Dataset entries
Content starts

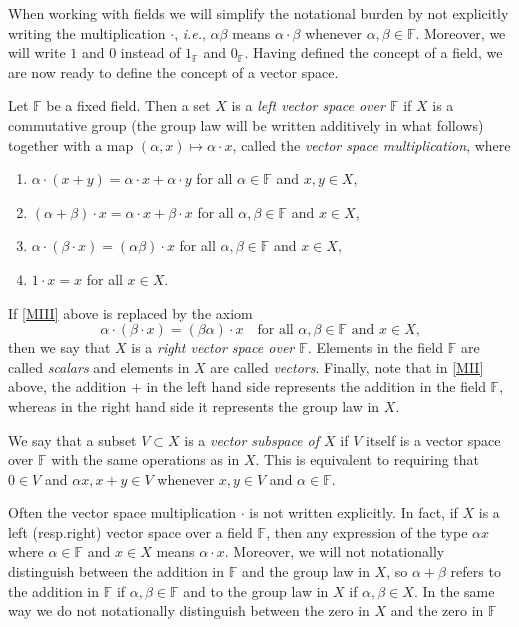 \documentclass[a4paper]{paper}
\newcommand{\Field}{\mathbb{F}}
\newcommand{\ie}{\textsl{i.e.}\xspace}
\begin{document}
When working with fields we will simplify the notational burden by not explicitly writing 
the multiplication $\cdot$, \ie, $\alpha \beta$ means $\alpha\cdot\beta$ whenever 
$\alpha,\beta\in\Field$. Moreover, we will write $1$ and $0$ instead of $1_{\Field}$ and $0_{\Field}$.
Having defined the concept of a field, we are now ready to define the concept of a vector 
space.
\begin{definition}
  Let $\Field$ be a fixed field. Then a set $X$ is a \emph{left vector space over $\Field$} if 
  $X$ is a commutative group (the group law will be written additively in what follows)
  together with a map  $(\alpha,x) \mapsto \alpha\cdot x$, called the \emph{vector space 
  multiplication}, where
  \begin{enumerate}
  \item $\alpha \cdot (x+y)=\alpha \cdot x+\alpha \cdot y$
     for all $\alpha\in \Field$ and $x,y\in X$,
  \item $(\alpha + \beta) \cdot x= \alpha \cdot x + \beta\cdot x$ 
     for all $\alpha, \beta\in \Field$ and $x\in X$,\label{MII}
  \item $\alpha \cdot (\beta \cdot x) = (\alpha\beta)\cdot x$  
     for all $\alpha, \beta\in \Field$ and $x\in X$,\label{MIII}
  \item $1\cdot x = x$ for all $x\in X$.
  \end{enumerate}
  If \eqref{MIII} above is replaced by the axiom
  \[ \alpha \cdot (\beta \cdot x) = (\beta \alpha)\cdot x
        \quad\text{for all $\alpha, \beta\in \Field$ and $x\in X$,}
  \]
  then we say that $X$ is a \emph{right vector space over $\Field$}. Elements in the 
  field $\Field$ are called \emph{scalars} and elements in $X$ are called \emph{vectors}. 
  Finally,  note that in \eqref{MII} above, the addition $+$ in the left hand side 
  represents the addition in 
  the field $\Field$, whereas in the right hand side it represents the group law in $X$.
\end{definition}  
We say that a subset $V \subset X$ is a \emph{vector subspace of $X$} if $V$ itself is a vector 
space over $\Field$ with the same operations as in $X$. This is equivalent to requiring that 
$0\in V$ and $\alpha x, x+y \in V$ whenever $x,y\in V$ and $\alpha \in \Field$.

Often the vector space multiplication $\cdot$ is not written explicitly. In fact, if $X$ is a 
left (resp.\@ right) vector space over a field $\Field$, then any expression of the type 
$\alpha x$ where $\alpha\in\Field$ and $x\in X$ means $\alpha \cdot x$. Moreover, we will not 
notationally distinguish between the addition in $\Field$ and the group law in $X$, so 
$\alpha + \beta$ refers to the addition in $\Field$ if $\alpha,\beta\in \Field$ and to the group law in 
$X$ if $\alpha,\beta\in X$. In the same way we do not notationally distinguish between the 
zero in $X$ and the zero in $\Field$
\end{document}
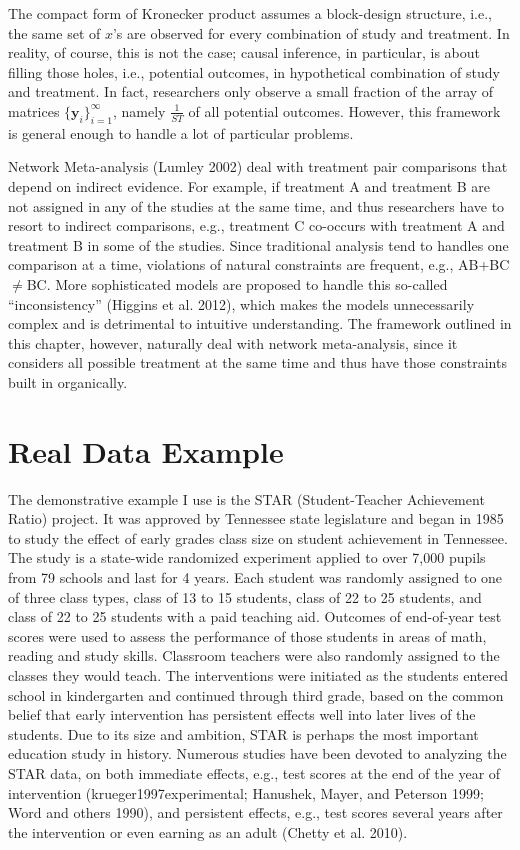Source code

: The compact form of Kronecker product assumes a block-design structure,
i.e., the same set of \(x\)'s are observed for every combination of
study and treatment. In reality, of course, this is not the case; causal
inference, in particular, is about filling those holes, i.e., potential
outcomes, in hypothetical combination of study and treatment. In fact,
researchers only observe a small fraction of the array of matrices
\(\{\bm y_i\}_{i=1}^\infty\), namely \(\frac{1}{ST}\) of all potential
outcomes. However, this framework is general enough to handle a lot of
particular problems.

Network Meta-analysis (Lumley 2002) deal with treatment pair comparisons
that depend on indirect evidence. For example, if treatment A and
treatment B are not assigned in any of the studies at the same time, and
thus researchers have to resort to indirect comparisons, e.g., treatment
C co-occurs with treatment A and treatment B in some of the studies.
Since traditional analysis tend to handles one comparison at a time,
violations of natural constraints are frequent, e.g., AB+BC\(\neq\)BC.
More sophisticated models are proposed to handle this so-called
``inconsistency'' (Higgins et al. 2012), which makes the models
unnecessarily complex and is detrimental to intuitive understanding. The
framework outlined in this chapter, however, naturally deal with network
meta-analysis, since it considers all possible treatment at the same
time and thus have those constraints built in organically.

\section{Real Data Example}\label{real-data-example}

The demonstrative example I use is the STAR (Student-Teacher Achievement
Ratio) project. It was approved by Tennessee state legislature and began
in 1985 to study the effect of early grades class size on student
achievement in Tennessee. The study is a state-wide randomized
experiment applied to over 7,000 pupils from 79 schools and last for 4
years. Each student was randomly assigned to one of three class types,
class of 13 to 15 students, class of 22 to 25 students, and class of 22
to 25 students with a paid teaching aid. Outcomes of end-of-year test
scores were used to assess the performance of those students in areas of
math, reading and study skills. Classroom teachers were also randomly
assigned to the classes they would teach. The interventions were
initiated as the students entered school in kindergarten and continued
through third grade, based on the common belief that early intervention
has persistent effects well into later lives of the students. Due to its
size and ambition, STAR is perhaps the most important education study in
history. Numerous studies have been devoted to analyzing the STAR data,
on both immediate effects, e.g., test scores at the end of the year of
intervention (krueger1997experimental; Hanushek, Mayer, and Peterson
1999; Word and others 1990), and persistent effects, e.g., test scores
several years after the intervention or even earning as an adult (Chetty
et al. 2010).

Content ends

### Problem statement
Go through the entries and filter for lines holding the word "indirect"; copy each match.

### Reply to the exercise
that depend on indirect evidence. For example, if treatment A and
thus researchers have to resort to indirect comparisons, e.g., treatment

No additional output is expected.